Clause 2. Following the conviction of a State for an offence against the Social Liberal Union, and, if said State was directly elected by the Open Parliament to serve in the government, the Court of Justice may order a recall election as a sentence, to last between 3 to 7 days. If at least a majority of the Open Parliament votes in favor of dismissal, the State in question shall immediately be removed from office. The Court may suspend said officer from exercising all or certain powers of their office, pending the results of a recall election.
Clause 3. Following the conviction of a State for an offence against the Social Liberal Union, and, if said State was appointed or otherwise not directly elected by the Open Parliament to serve in the government, the Court of Justice may remove them from said office as a sentence.

Article 3. The Speaker of the Union

Section 1. Establishment and Duties

The Speaker of the Union is the presiding officer of the Open Parliament and the chief officer of the legislative branch. The Speaker shall impartially administer parliamentary procedure made by or pursuant to law or this Constitution, and shall defend the rights and privileges of the Members of the Open Parliament.

Section 2. Election, Tenure, and Qualifications

The Speaker shall be elected by the Open Parliament every five months and shall hold office until a successor qualifies. No State may be elected to this office more than twice consecutively.

Clause 1. No State shall hold this office unless they are a Member State, and have been a Member State for at least two months.

Section 3. The Speaker pro Tempore

Before the Speaker may exercise the powers of their office, they shall designate a Speaker pro tempore, and publicly notify the Open Parliament of such designation.

Clause 1. The Speaker pro tempore may temporarily exercise the powers and assume the duties and privileges of the office of the Speaker in the event of the actual Speaker's temporary inactivity, resignation, or incapacitation, which may be defined by law.
Clause 2. The Speaker pro tempore designee must meet the qualifications for the office of Speaker.
Clause 3. The Speaker pro tempore designation may be superseded, with proper notice, at any time by the Speaker.
Clause 4. The Speaker pro tempore designee may not be the Delegate, the Chancellor, or a Minister.
Clause 5. The Speaker pro tempore designation shall expire upon the election of a new Speaker.
Clause 6. In the event of the Speaker's temporary inactivity, resignation, or incapacitation, which may be defined by law, and, if no qualified Speaker pro tempore designation exists or is reasonably active, the Chancellor shall appoint the Speaker pro tempore in consultation with the Delegate, or, in consultation with the remainder of the Cabinet and the Founder, in the event of incapacity or vacancy of the office of Delegate.

Section 4. Delay of Acts of Parliament

The Speaker may delay an Act of Parliament from going into effect within 3 days after its passage for up to 14 days, but only so that a bill which would repeal or amend it may come to a vote, or so a necessary complementary bill may pass.

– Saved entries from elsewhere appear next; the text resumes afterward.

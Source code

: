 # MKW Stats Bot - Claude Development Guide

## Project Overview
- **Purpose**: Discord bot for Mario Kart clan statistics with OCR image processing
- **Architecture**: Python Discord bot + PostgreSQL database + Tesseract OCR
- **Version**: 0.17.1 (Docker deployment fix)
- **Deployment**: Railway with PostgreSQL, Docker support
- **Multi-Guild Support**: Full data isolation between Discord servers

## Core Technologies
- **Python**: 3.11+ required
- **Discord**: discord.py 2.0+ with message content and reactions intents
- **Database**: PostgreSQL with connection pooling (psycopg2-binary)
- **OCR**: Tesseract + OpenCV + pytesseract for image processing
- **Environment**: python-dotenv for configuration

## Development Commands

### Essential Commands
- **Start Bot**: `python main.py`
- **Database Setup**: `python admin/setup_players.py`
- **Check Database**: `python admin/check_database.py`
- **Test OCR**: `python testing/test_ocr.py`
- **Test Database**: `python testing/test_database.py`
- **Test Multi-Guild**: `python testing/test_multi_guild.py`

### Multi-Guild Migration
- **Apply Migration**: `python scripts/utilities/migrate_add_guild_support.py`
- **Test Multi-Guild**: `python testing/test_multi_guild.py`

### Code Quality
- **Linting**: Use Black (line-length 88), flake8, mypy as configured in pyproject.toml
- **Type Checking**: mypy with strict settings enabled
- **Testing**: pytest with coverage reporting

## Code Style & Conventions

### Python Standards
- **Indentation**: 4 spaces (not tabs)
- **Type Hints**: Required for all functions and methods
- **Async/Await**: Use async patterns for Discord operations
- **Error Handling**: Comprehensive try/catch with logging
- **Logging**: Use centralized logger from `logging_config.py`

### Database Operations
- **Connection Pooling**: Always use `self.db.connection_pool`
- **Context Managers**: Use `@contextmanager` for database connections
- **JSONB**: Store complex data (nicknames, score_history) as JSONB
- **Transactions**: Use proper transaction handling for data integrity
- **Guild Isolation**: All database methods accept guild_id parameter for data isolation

Clause 1. Any Member State may petition the Court of Justice to override the Speaker's delay of a bill, on a case by case basis, if such a delay threatens the sovereignty or continued existence of the Open Parliament or the Constitution, or, if such a delay would otherwise cause significant and irreparable harm.

Section 5. Determination of End of Voting on Bills

The Speaker may determine the end of voting on bills, in accordance with minimum and maximum voting timeframes.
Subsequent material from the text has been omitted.